The Alpine High development is an “extremely large wet gas play”, he continued, with more than 3,500 economic locations. Based on 4,400-foot (1,340-metre) laterals, wells should cost US$4-6 million, with net present values of US$5-8 million. Beyond the wet gas play, there are another 1,500 locations.
For a high-end well, the NPV rises to as high as US$19 million, the executive said. Longer laterals may improve these calculations further. One of the “upper range” wells will generate positive returns, from oil and NGLs, even if gas prices are zero, the company claims.
As the company learns more about the play, it expects well results to improve – even while keeping its rig count flat from 2017 to 2018.
While Apache has a muted view of gas prices, cutting its expectations for 2018 from 2017, Alpine High’s economics are driven by low costs and the “tremendous volumes” of oil and NGLs.
The company has drilled around 70 wells in the play over the year, providing it with greater insight into the fairway, while also starting work on infrastructure to support the development. Apache has 336,000 acres (1,359 square km) of licences on the play, up 9% since September 2016.
The Alpine High is made up of three zones: the northern flank, the crest and the southern flank. The northern part is the largest, covering around 56% of the acreage and with Apache having drilled 54% of its wells there. Christmann pointed out, though, that this drilling emphasis did not necessarily mean that this was the most attractive. Rather, these were where initial leases were acquired, with nearer-term expirations.
Apache has been tight-lipped about some aspects of the Alpine High, it acknowledged. The company said, when it announced the discovery of the play in September 2016, it had chosen not to disclose information about the “seal integrity of the source rock, the impact of deep-seated faults and shallow geologic complexities”.
The company said its knowledge of these problems had allowed it to make progress on the Alpine High, an area that had frustrated all previous operators. Of the 3 billion barrels of oil originally in place (OOIP) on the project, Apache expects to recover around 13%.
Work on gas infrastructure began in November 2016 and first gas sales were achieved on May 3 of this year, ahead of the target of the end of June. Apache said it had drawn on experience from its work in the Permian Basin and in Egypt to carry out this plan.
Apache installed 14 miles (22.5 km) of takeaway trunkline, 4 miles (6.4 km) of gathering lines and five production facilities, with a connection to the Comanche Trails pipeline. Work is continuing, with 70 miles (113 km) of trunkline, running from the north and south, under way. Two of the five sections of this larger plan have been completed, covering 42 miles (68 km).

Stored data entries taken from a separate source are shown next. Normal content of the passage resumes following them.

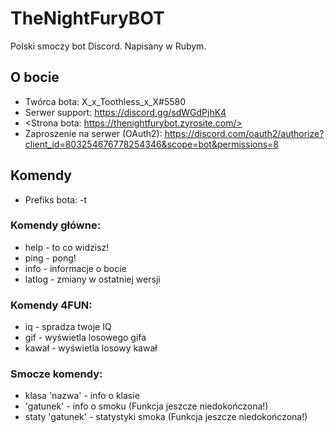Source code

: # TheNightFuryBOT
Polski smoczy bot Discord. Napisany w Rubym.
## O bocie
* Twórca bota: X_x_Toothless_x_X#5580
* Serwer support: https://discord.gg/sdWGdPjhK4
* <Strona bota: https://thenightfurybot.zyrosite.com/>
* Zaproszenie na serwer (OAuth2): https://discord.com/oauth2/authorize?client_id=803254676778254346&scope=bot&permissions=8
## Komendy
* Prefiks bota: -t 
### Komendy główne:
*  help - to co widzisz! 
*  ping - pong!
*  info - informacje o bocie
*  latlog - zmiany w ostatniej wersji
### Komendy 4FUN:
*  iq - spradza twoje IQ
*  gif - wyświetla losowego gifa
*  kawał - wyświetla losowy kawał 
### Smocze komendy:
*  klasa 'nazwa' - info o klasie
*  'gatunek' - info o smoku (Funkcja jeszcze niedokończona!)
*  staty 'gatunek' - statystyki smoka (Funkcja jeszcze niedokończona!)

Gas processing capacity is currently at 200 mmcf (5.66 mcm) per day and by the end of this year should have reached 330 mmcf (9.3 mcm) per day from five facilities. Gas is being sold into Mexico, at a slight premium to the Waha daily benchmark.
Oil and NGLs are being trucked from the play, at a cost of US$3 per barrel, but by 2019-20 a pipeline should have been built.
Given the appeal of these midstream assets, Apache said it was considering some sort of sale, although there is not yet a clear plan.